B: Contact Ray's management and request their cooperation in investigating the matter.
C: Request that Ray's management disclose the possible effects of the newly discovered transaction by adding an unaudited footnote to the 2001 financial statements
D: Contact all parties who might rely upon the financial statements and advise them that the financial statements are misleading.
2 - With respect to issuance of an audit report which is dual dated for a subsequent event occurring after the completion of fieldwork but before issuance of the auditor's report, the auditor's responsibility for events occurring subsequent to the completion of fieldwork is
A: Extended to include all events occurring until the date of the last subsequent event referred to.
B: Limited to the specific event referred to.
C: Limited to all events occurring through the date of issuance of the report
D: Extended to include all events occurring through the date of submission of the report to the client.
3 -"Subsequent events" for reporting purposes are defined as events which occur subsequent to the
A: Balance sheet date.
B: Date of the auditor's report.
C: Balance sheet date but prior to the date of the auditor's report.
D: Date of the auditor's report and concern contingencies which are not reflected in the financial statements.
4 -A major customer of an audit client suffers a fire just prior to completion of year-end fieldwork. The audit client believes that this event could have a significant direct effect on the financial statements. The auditor should
A: Advise management to disclose the event in notes to the financial statements.
B: Disclose the event in the auditor's report.
C: Withhold submission of the auditor's report until the extent of the direct effect on the financial statements is known.

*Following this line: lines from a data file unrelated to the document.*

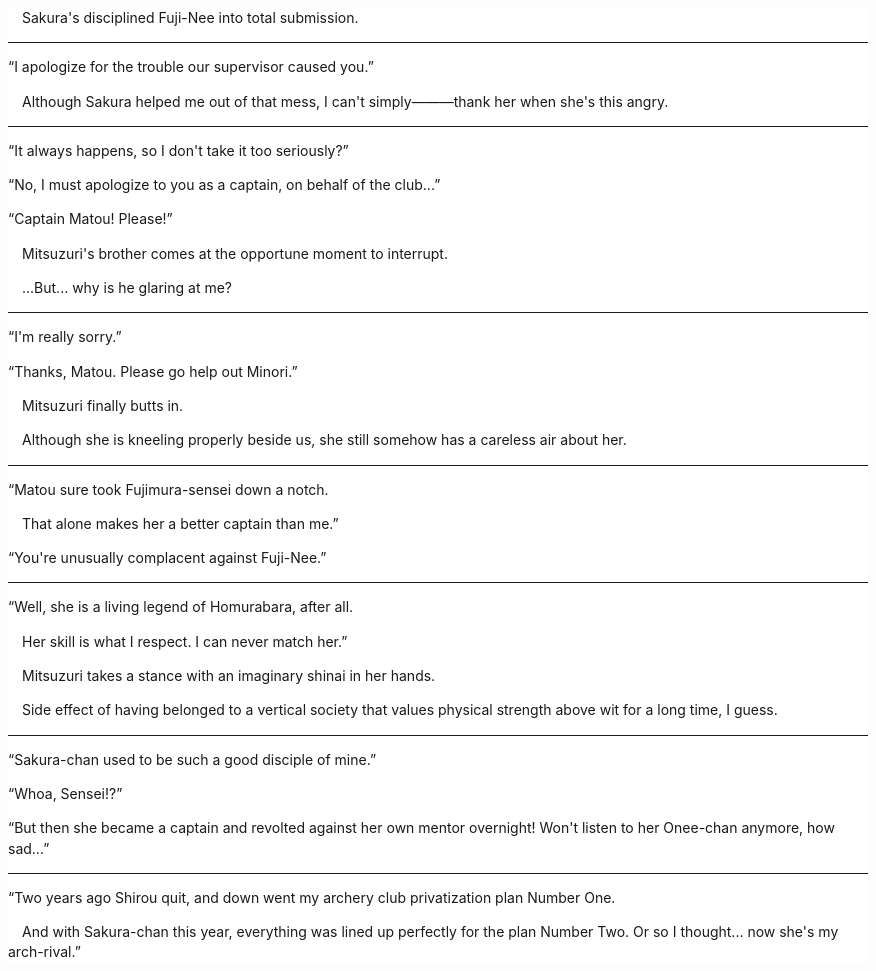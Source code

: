 　Sakura's disciplined Fuji-Nee into total submission.  
  
---  
  
“I apologize for the trouble our supervisor caused you.”  
  
　Although Sakura helped me out of that mess, I can't simply―――thank her when she's this angry.  
  
---  
  
“It always happens, so I don't take it too seriously?”  
  
“No, I must apologize to you as a captain, on behalf of the club...”  
  
“Captain Matou! Please!”  
  
　Mitsuzuri's brother comes at the opportune moment to interrupt.  
  
　...But... why is he glaring at me?  
  
---  
  
“I'm really sorry.”  
  
“Thanks, Matou. Please go help out Minori.”  
  
　Mitsuzuri finally butts in.  
  
　Although she is kneeling properly beside us, she still somehow has a careless air about her.  
  
---  
  
“Matou sure took Fujimura-sensei down a notch.  
  
　That alone makes her a better captain than me.”  
  
“You're unusually complacent against Fuji-Nee.”  
  
---  
  
“Well, she is a living legend of Homurabara, after all.  
  
　Her skill is what I respect. I can never match her.”  
  
　Mitsuzuri takes a stance with an imaginary shinai in her hands.  
  
　Side effect of having belonged to a vertical society that values physical strength above wit for a long time, I guess.  
  
---  
  
“Sakura-chan used to be such a good disciple of mine.”  
  
“Whoa, Sensei!?”  
  
“But then she became a captain and revolted against her own mentor overnight! Won't listen to her Onee-chan anymore, how sad...”  
  
---  
  
“Two years ago Shirou quit, and down went my archery club privatization plan Number One.  
  
　And with Sakura-chan this year, everything was lined up perfectly for the plan Number Two. Or so I thought... now she's my arch-rival.”  
  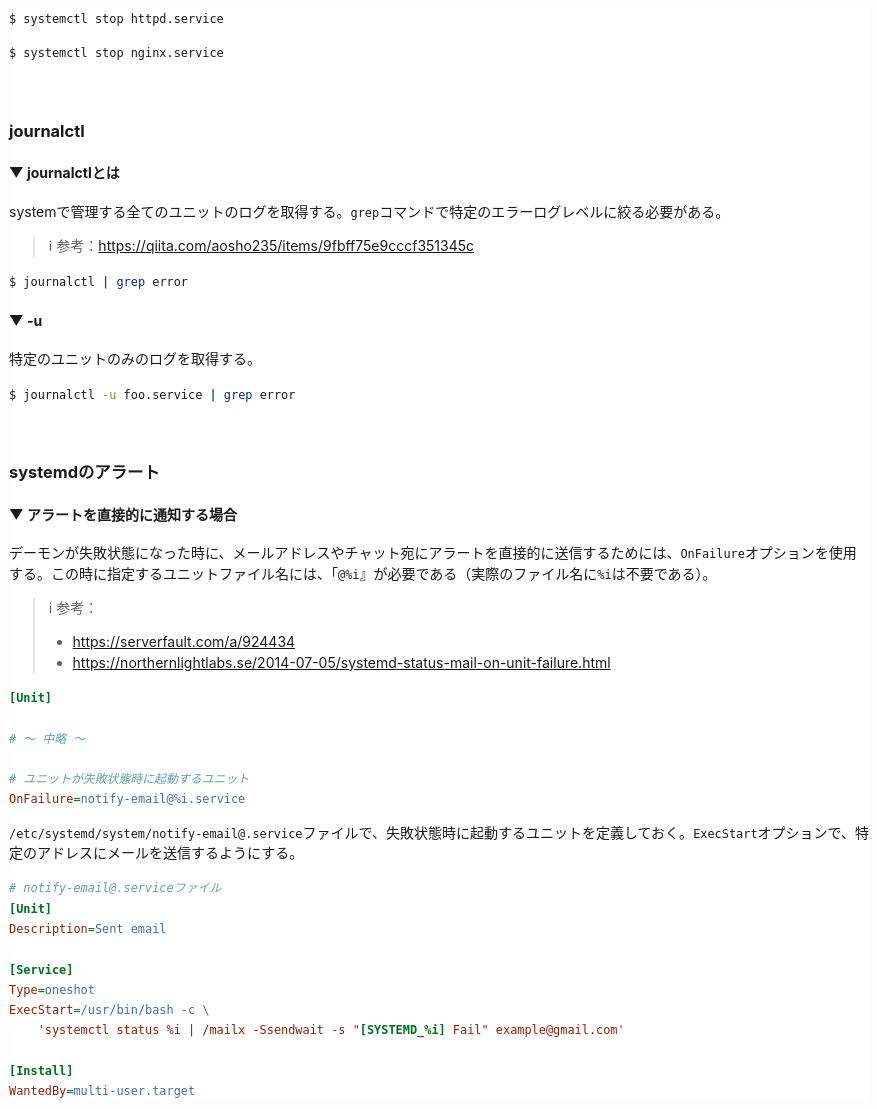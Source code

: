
```bash
$ systemctl stop httpd.service
```

```bash
$ systemctl stop nginx.service
```

<br>

### journalctl

#### ▼ journalctlとは

systemで管理する全てのユニットのログを取得する。```grep```コマンドで特定のエラーログレベルに絞る必要がある。

> ℹ️ 参考：https://qiita.com/aosho235/items/9fbff75e9cccf351345c

```bash
$ journalctl | grep error
```

#### ▼ -u

特定のユニットのみのログを取得する。

```bash
$ journalctl -u foo.service | grep error
```

<br>

### systemdのアラート

#### ▼ アラートを直接的に通知する場合

デーモンが失敗状態になった時に、メールアドレスやチャット宛にアラートを直接的に送信するためには、```OnFailure```オプションを使用する。この時に指定するユニットファイル名には、「```@%i```』が必要である（実際のファイル名に```%i```は不要である）。

> ℹ️ 参考：
>
> - https://serverfault.com/a/924434
> - https://northernlightlabs.se/2014-07-05/systemd-status-mail-on-unit-failure.html

```ini
[Unit]

# 〜 中略 〜

# ユニットが失敗状態時に起動するユニット
OnFailure=notify-email@%i.service
```

```/etc/systemd/system/notify-email@.service```ファイルで、失敗状態時に起動するユニットを定義しておく。```ExecStart```オプションで、特定のアドレスにメールを送信するようにする。

```ini
# notify-email@.serviceファイル
[Unit]
Description=Sent email 

[Service]
Type=oneshot
ExecStart=/usr/bin/bash -c \
    'systemctl status %i | /mailx -Ssendwait -s "[SYSTEMD_%i] Fail" example@gmail.com'

[Install]
WantedBy=multi-user.target
```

D: Advise management to adjust the financial statements
5 - When a contingency is resolved immediately subsequent to the issuance of a report which was qualified with respect to the contingency, the auditor should
A: Insist that the client issue revised financial statements.
B: Inform the audit committee that the report cannot be relied upon.
C: Take no action regarding the event.
D: Inform the appropriate authorities that the report cannot be relied upon.
6 - The Sarbanes-Oxley Act of 2003 authorized creation of the
A: Auditing Standards Board.
B: Public Company Accounting Oversight Board.
C: Financial Accounting Standards Center.